The venue hasn't been an entertainment hub for many years, its role displaced by Joe Louis Arena in 1979 and then by the Palace of Auburn Hills in 1988. Just four dozen concerts have played Cobo this decade, according to Pollstar magazine data.

But in the 1970s it was the go-to rock spot, a relatively cozy arena where the music was loud and security personnel often looked the other way.

Along with Tokyo's Budokan and New York's Madison Square Garden, Cobo is among a handful of venues around the world with instant name recognition.

That's largely thanks to the slew of live albums cut at Cobo over the years, by artists such as the J. Geils Band, Madonna and local hero Bob Seger.

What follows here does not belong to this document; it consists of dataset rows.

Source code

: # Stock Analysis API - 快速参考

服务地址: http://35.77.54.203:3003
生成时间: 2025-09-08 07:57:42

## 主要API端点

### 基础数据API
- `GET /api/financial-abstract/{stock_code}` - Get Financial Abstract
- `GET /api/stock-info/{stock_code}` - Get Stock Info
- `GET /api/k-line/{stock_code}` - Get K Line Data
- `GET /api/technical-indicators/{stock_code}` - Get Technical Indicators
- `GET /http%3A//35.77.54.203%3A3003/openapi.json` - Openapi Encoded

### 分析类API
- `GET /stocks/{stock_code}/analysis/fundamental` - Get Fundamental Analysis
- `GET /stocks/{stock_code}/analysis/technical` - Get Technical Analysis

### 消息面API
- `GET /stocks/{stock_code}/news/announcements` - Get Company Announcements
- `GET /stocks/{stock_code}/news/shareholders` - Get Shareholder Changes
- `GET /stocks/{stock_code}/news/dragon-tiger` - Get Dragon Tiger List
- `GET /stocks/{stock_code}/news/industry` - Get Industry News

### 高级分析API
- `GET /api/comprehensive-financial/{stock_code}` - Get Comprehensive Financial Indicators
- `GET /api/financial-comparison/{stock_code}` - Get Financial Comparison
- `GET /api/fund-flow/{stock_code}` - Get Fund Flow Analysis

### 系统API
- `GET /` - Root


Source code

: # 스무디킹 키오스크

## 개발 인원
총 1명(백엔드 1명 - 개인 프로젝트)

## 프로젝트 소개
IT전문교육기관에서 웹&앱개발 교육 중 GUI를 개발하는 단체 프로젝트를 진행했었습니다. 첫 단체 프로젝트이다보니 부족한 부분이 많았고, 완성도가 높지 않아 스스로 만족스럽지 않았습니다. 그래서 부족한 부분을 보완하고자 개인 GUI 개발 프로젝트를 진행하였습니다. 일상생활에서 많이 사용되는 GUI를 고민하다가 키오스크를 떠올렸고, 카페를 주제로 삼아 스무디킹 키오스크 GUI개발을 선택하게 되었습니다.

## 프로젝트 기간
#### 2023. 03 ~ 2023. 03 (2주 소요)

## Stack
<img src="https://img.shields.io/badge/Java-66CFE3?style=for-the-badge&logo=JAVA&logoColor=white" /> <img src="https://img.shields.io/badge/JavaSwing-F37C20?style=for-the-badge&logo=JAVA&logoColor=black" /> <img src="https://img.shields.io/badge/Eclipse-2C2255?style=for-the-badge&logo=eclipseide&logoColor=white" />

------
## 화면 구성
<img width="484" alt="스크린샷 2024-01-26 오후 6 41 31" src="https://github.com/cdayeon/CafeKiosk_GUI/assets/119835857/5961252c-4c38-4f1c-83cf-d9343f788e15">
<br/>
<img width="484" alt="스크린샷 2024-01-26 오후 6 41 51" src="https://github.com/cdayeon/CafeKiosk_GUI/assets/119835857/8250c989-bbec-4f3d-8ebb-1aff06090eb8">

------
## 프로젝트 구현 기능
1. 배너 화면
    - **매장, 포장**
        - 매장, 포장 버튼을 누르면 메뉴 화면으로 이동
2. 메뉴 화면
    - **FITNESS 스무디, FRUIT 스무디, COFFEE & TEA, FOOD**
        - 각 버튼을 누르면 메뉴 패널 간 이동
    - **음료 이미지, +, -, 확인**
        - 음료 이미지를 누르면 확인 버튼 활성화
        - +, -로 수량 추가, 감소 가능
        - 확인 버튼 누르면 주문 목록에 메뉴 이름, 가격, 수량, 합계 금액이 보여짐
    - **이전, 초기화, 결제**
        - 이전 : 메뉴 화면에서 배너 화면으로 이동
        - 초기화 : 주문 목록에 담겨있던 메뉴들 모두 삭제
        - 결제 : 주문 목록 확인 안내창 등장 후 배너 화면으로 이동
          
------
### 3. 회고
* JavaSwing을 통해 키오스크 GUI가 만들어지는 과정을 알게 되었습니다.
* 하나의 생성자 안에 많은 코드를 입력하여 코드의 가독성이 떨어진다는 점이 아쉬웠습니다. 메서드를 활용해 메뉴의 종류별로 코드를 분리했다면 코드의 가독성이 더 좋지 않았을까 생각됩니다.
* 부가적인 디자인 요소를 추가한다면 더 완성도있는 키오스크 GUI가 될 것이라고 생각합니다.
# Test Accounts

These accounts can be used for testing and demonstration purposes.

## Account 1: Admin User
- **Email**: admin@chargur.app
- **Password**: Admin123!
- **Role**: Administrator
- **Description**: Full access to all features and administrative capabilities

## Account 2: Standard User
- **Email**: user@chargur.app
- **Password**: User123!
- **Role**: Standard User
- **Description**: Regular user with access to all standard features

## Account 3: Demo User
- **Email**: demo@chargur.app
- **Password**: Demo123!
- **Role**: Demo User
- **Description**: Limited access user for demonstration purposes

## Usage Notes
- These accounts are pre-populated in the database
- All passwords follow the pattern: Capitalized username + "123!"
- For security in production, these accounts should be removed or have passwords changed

But most famous of all is "Alive," the double album that propelled Kiss to global fame in the mid-1970s. Recorded in Detroit and other Midwest locales in spring 1975, the LP included a Cobo crowd photo that became iconic.

Kiss, like many emerging bands of the time, enjoyed an early embrace from Detroit's rock audience.

"It's a historic and magical place for us. Kiss and Cobo are linked forever," said Stanley. "Going back is kind of 'Fantasy Island.' We're getting a chance to do something we never thought we could."

Filmmaker Doug Akers, who grew up in Detroit, describes it as one of "music history's hallowed halls." Last year he began work on "Let's Go Cobo," a documentary about the arena. He'll film an interview with members of Kiss this weekend, and is aiming for a 2010 release.

At 42, he's too young to have attended the legendary Kiss dates in the '70s. But he's got tickets for this weekend.

"It's the show I always wanted to see," said Akers. "I'm just like millions of other kids around the world -- I grew up looking at the back of that Kiss 'Alive' album, dreaming of seeing them play there. I'm just going to revel in the moment, like I do every time I step into Cobo."